Food for thought: Decker at Telluride Library & Between the Covers readings Saturday

Food for thought: Decker at Telluride Library & Between the Covers readings Saturday

[click “Play” to listen to Peter Decker’s conversaton with Susan]

 

Savingthewest Saturday, November 27, 6 – 8 p.m, Telluride’s five-star Wilkinson Public Library and Between the Covers bookstore co-host a triple header: authors Peter Decker, Corinne Platt, and SarahLee Lawrence, each with a unique spin on the American West. The readings take place in the Program Room of the Library, followed by a meet-and-greet book signing.

In the comedy hit “City Slickers” about cowboys and mid-life crises, three disillusioned suits decide to participate in a cattle drive from New Mexico to Colorado in order to “find themselves.” All’s well that ends well: the guys go home. What happens if they had chosen to stay is more or less Decker’s tale of woe –  or whoa.

In “Saving the West,” Decker revisits the theme of his non-fiction biography of Ouray County, “Old Fences, New Neighbors”: the cultural clash between the all-hat-no-cattle urban ranchers and old-time “dirt-bags.” (So named by the interlopers.)

Peterdecker Decker’s is not the mythic West of Louis L’Amour and Zane Gray. L’Amour and Gray wrote about heroes whose star billing has long since lapsed into cliche. Decker’s real-world hero does not peacock around like the boys in a John Ford flick are wont to do. His hero is feeling blue.

John Marlow is a fourth generation Colorado rancher who has lost his family’s spread to creditors. When the 60,000 acres are acquired by a New York investment banker and Marlow is hired to manage the old homestead as an environmental showcase, the cowpies hit the fan.

Pete Decker is what might have happened to Billy Crystal were his character not so attached to a fat pay check and loafers. Decker is, himself, a reformed New Yorker turned Ridgway rancher and agricultural consultant. He holds a Ph.D. in American History from Columbia University and once wrote speeches and served as a policy analyst for Senator Robert Kennedy during his presidential campaign. Decker also  worked as a war correspondent in 1970 for the Associated Press in Vietnam and Laos. He moved permanently to his Ridgway cattle ranch – the Double D, named for his wife Deedee Decker – after he realized he preferred to look up the hind end of 1,000 heifers every day than attend one more faculty meeting. (Decker taught at Columbia and Duke Universities and Barnard and Manhattan Colleges.)

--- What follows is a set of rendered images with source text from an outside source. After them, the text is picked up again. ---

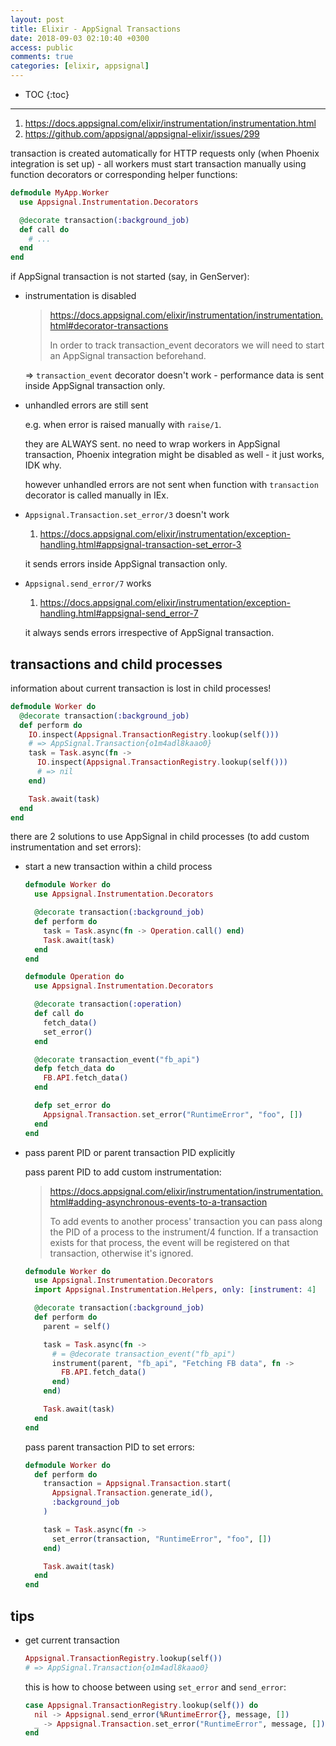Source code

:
 ```yaml
---
layout: post
title: Elixir - AppSignal Transactions
date: 2018-09-03 02:10:40 +0300
access: public
comments: true
categories: [elixir, appsignal]
---
```


<!-- more -->

* TOC
{:toc}
<hr>

1. <https://docs.appsignal.com/elixir/instrumentation/instrumentation.html>
2. <https://github.com/appsignal/appsignal-elixir/issues/299>

transaction is created automatically for HTTP requests only (when Phoenix
integration is set up) - all workers must start transaction manually using
function decorators or corresponding helper functions:

```elixir
defmodule MyApp.Worker
  use Appsignal.Instrumentation.Decorators

  @decorate transaction(:background_job)
  def call do
    # ...
  end
end
```

if AppSignal transaction is not started (say, in GenServer):

- instrumentation is disabled

  > <https://docs.appsignal.com/elixir/instrumentation/instrumentation.html#decorator-transactions>
  >
  > In order to track transaction_event decorators we will need to start
  > an AppSignal transaction beforehand.

  => `transaction_event` decorator doesn't work - performance data is sent
  inside AppSignal transaction only.

- unhandled errors are still sent

  e.g. when error is raised manually with `raise/1`.

  they are ALWAYS sent. no need to wrap workers in AppSignal transaction,
  Phoenix integration might be disabled as well - it just works, IDK why.

  however unhandled errors are not sent when function with `transaction`
  decorator is called manually in IEx.

- `Appsignal.Transaction.set_error/3` doesn't work

  1. <https://docs.appsignal.com/elixir/instrumentation/exception-handling.html#appsignal-transaction-set_error-3>

  it sends errors inside AppSignal transaction only.

- `Appsignal.send_error/7` works

  1. <https://docs.appsignal.com/elixir/instrumentation/exception-handling.html#appsignal-send_error-7>

  it always sends errors irrespective of AppSignal transaction.

transactions and child processes
--------------------------------

information about current transaction is lost in child processes!

```elixir
defmodule Worker do
  @decorate transaction(:background_job)
  def perform do
    IO.inspect(Appsignal.TransactionRegistry.lookup(self()))
    # => AppSignal.Transaction{o1m4adl8kaao0}
    task = Task.async(fn ->
      IO.inspect(Appsignal.TransactionRegistry.lookup(self()))
      # => nil
    end)

    Task.await(task)
  end
end
```

there are 2 solutions to use AppSignal in child processes (to add custom
instrumentation and set errors):

- start a new transaction within a child process

  ```elixir
  defmodule Worker do
    use Appsignal.Instrumentation.Decorators

    @decorate transaction(:background_job)
    def perform do
      task = Task.async(fn -> Operation.call() end)
      Task.await(task)
    end
  end

  defmodule Operation do
    use Appsignal.Instrumentation.Decorators

    @decorate transaction(:operation)
    def call do
      fetch_data()
      set_error()
    end

    @decorate transaction_event("fb_api")
    defp fetch_data do
      FB.API.fetch_data()
    end

    defp set_error do
      Appsignal.Transaction.set_error("RuntimeError", "foo", [])
    end
  end
  ```

- pass parent PID or parent transaction PID explicitly

  pass parent PID to add custom instrumentation:

  > <https://docs.appsignal.com/elixir/instrumentation/instrumentation.html#adding-asynchronous-events-to-a-transaction>
  >
  > To add events to another process' transaction you can pass along the PID of
  > a process to the instrument/4 function. If a transaction exists for that
  > process, the event will be registered on that transaction, otherwise it's
  > ignored.

  ```elixir
  defmodule Worker do
    use Appsignal.Instrumentation.Decorators
    import Appsignal.Instrumentation.Helpers, only: [instrument: 4]

    @decorate transaction(:background_job)
    def perform do
      parent = self()

      task = Task.async(fn ->
        # = @decorate transaction_event("fb_api")
        instrument(parent, "fb_api", "Fetching FB data", fn ->
          FB.API.fetch_data()
        end)
      end)

      Task.await(task)
    end
  end
  ```

  pass parent transaction PID to set errors:

  ```elixir
  defmodule Worker do
    def perform do
      transaction = Appsignal.Transaction.start(
        Appsignal.Transaction.generate_id(),
        :background_job
      )

      task = Task.async(fn ->
        set_error(transaction, "RuntimeError", "foo", [])
      end)

      Task.await(task)
    end
  end
  ```

tips
----

- get current transaction

  ```elixir
  Appsignal.TransactionRegistry.lookup(self())
  # => AppSignal.Transaction{o1m4adl8kaao0}
  ```

  this is how to choose between using `set_error` and `send_error`:

  ```elixir
  case Appsignal.TransactionRegistry.lookup(self()) do
    nil -> Appsignal.send_error(%RuntimeError{}, message, [])
    _ -> Appsignal.Transaction.set_error("RuntimeError", message, [])
  end
  ```
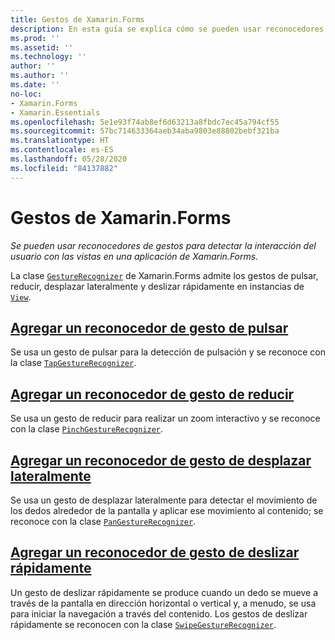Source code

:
 ```yaml
---
title: Gestos de Xamarin.Forms
description: En esta guía se explica cómo se pueden usar reconocedores de gestos de Xamarin.Forms para detectar la interacción del usuario con las vistas en una aplicación de Xamarin.Forms.
ms.prod: ''
ms.assetid: ''
ms.technology: ''
author: ''
ms.author: ''
ms.date: ''
no-loc:
- Xamarin.Forms
- Xamarin.Essentials
ms.openlocfilehash: 5e1e93f74ab8ef6d63213a8fbdc7ec45a794cf55
ms.sourcegitcommit: 57bc714633364aeb34aba9803e88802bebf321ba
ms.translationtype: HT
ms.contentlocale: es-ES
ms.lasthandoff: 05/28/2020
ms.locfileid: "84137882"
---
```

# <a name="xamarinforms-gestures"></a>Gestos de Xamarin.Forms

_Se pueden usar reconocedores de gestos para detectar la interacción del usuario con las vistas en una aplicación de Xamarin.Forms._

La clase [`GestureRecognizer`](xref:Xamarin.Forms.GestureRecognizer) de Xamarin.Forms admite los gestos de pulsar, reducir, desplazar lateralmente y deslizar rápidamente en instancias de [`View`](xref:Xamarin.Forms.View).

## <a name="adding-a-tap-gesture-recognizer"></a>[Agregar un reconocedor de gesto de pulsar](tap.md)

Se usa un gesto de pulsar para la detección de pulsación y se reconoce con la clase [`TapGestureRecognizer`](xref:Xamarin.Forms.TapGestureRecognizer).

## <a name="adding-a-pinch-gesture-recognizer"></a>[Agregar un reconocedor de gesto de reducir](pinch.md)

Se usa un gesto de reducir para realizar un zoom interactivo y se reconoce con la clase [`PinchGestureRecognizer`](xref:Xamarin.Forms.PinchGestureRecognizer).

## <a name="adding-a-pan-gesture-recognizer"></a>[Agregar un reconocedor de gesto de desplazar lateralmente](pan.md)

Se usa un gesto de desplazar lateralmente para detectar el movimiento de los dedos alrededor de la pantalla y aplicar ese movimiento al contenido; se reconoce con la clase [`PanGestureRecognizer`](xref:Xamarin.Forms.PanGestureRecognizer).

## <a name="adding-a-swipe-gesture-recognizer"></a>[Agregar un reconocedor de gesto de deslizar rápidamente](swipe.md)

Un gesto de deslizar rápidamente se produce cuando un dedo se mueve a través de la pantalla en dirección horizontal o vertical y, a menudo, se usa para iniciar la navegación a través del contenido. Los gestos de deslizar rápidamente se reconocen con la clase [`SwipeGestureRecognizer`](xref:Xamarin.Forms.SwipeGestureRecognizer).
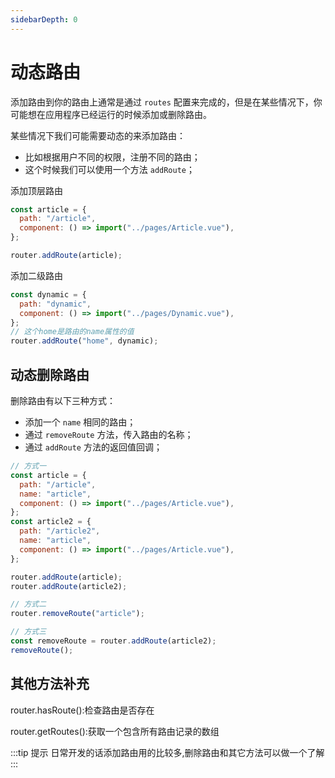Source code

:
 ```yaml
---
sidebarDepth: 0
---
```


# 动态路由

添加路由到你的路由上通常是通过 `routes` 配置来完成的，但是在某些情况下，你可能想在应用程序已经运行的时候添加或删除路由。

某些情况下我们可能需要动态的来添加路由：

- 比如根据用户不同的权限，注册不同的路由；
- 这个时候我们可以使用一个方法 `addRoute`；

添加顶层路由

```js
const article = {
  path: "/article",
  component: () => import("../pages/Article.vue"),
};

router.addRoute(article);
```

添加二级路由

```js
const dynamic = {
  path: "dynamic",
  component: () => import("../pages/Dynamic.vue"),
};
// 这个home是路由的name属性的值
router.addRoute("home", dynamic);
```

## 动态删除路由

删除路由有以下三种方式：

- 添加一个 `name` 相同的路由；
- 通过 `removeRoute` 方法，传入路由的名称；
- 通过 `addRoute` 方法的返回值回调；

```js
// 方式一
const article = {
  path: "/article",
  name: "article",
  component: () => import("../pages/Article.vue"),
};
const article2 = {
  path: "/article2",
  name: "article",
  component: () => import("../pages/Article.vue"),
};

router.addRoute(article);
router.addRoute(article2);
```

```js
// 方式二
router.removeRoute("article");
```

```js
// 方式三
const removeRoute = router.addRoute(article2);
removeRoute();
```

## 其他方法补充

router.hasRoute():检查路由是否存在

router.getRoutes():获取一个包含所有路由记录的数组

:::tip 提示
日常开发的话添加路由用的比较多,删除路由和其它方法可以做一个了解
:::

Pete Decker is also the self-appointed commodore of the Ridgway Yacht Club and a new best friend, a man capable of dispensing Darwinian truths with a twinkle in his eye.

To learn more about Decker and his latest work, “Saving the West,” click the play button and listen to his interview. And after listening to the interview, check out an excerpt from the book, below:

John first stopped at the Valley Hardware store. The usual gang of six retirees was huddled around the potbelly stove with their coffee and spit cans. The group traced its origins to an invitation some years ago from hardware store owner, Jake Kerrick to Slim Warren, an elderly local customer. Jake had suggested that Slim warm up by the potbellied stove and have a cup of coffee. Within a week, five of Slim’s friends, hearing about the free coffee, joined the gathering: a retired miner, a former ranch hand, a retired heavy-equipment operator for the county, the retired manager of the county dump and the high school history teacher who, town folks claimed, had retired the day after he taught his first class 35 years ago.

The group prided themselves on knowing everything that was worth knowing in Pine County. The men viewed strangers to the store with deep suspicion, recognizing that “outsiders” brought with them unwelcome change which, like a virus, could devastate a community. They called themselves, as did everyone in town, the “Circle of Knowledge.” When pressed, the Circle often bragged that they could predict the future even though they found it difficult to remember the past.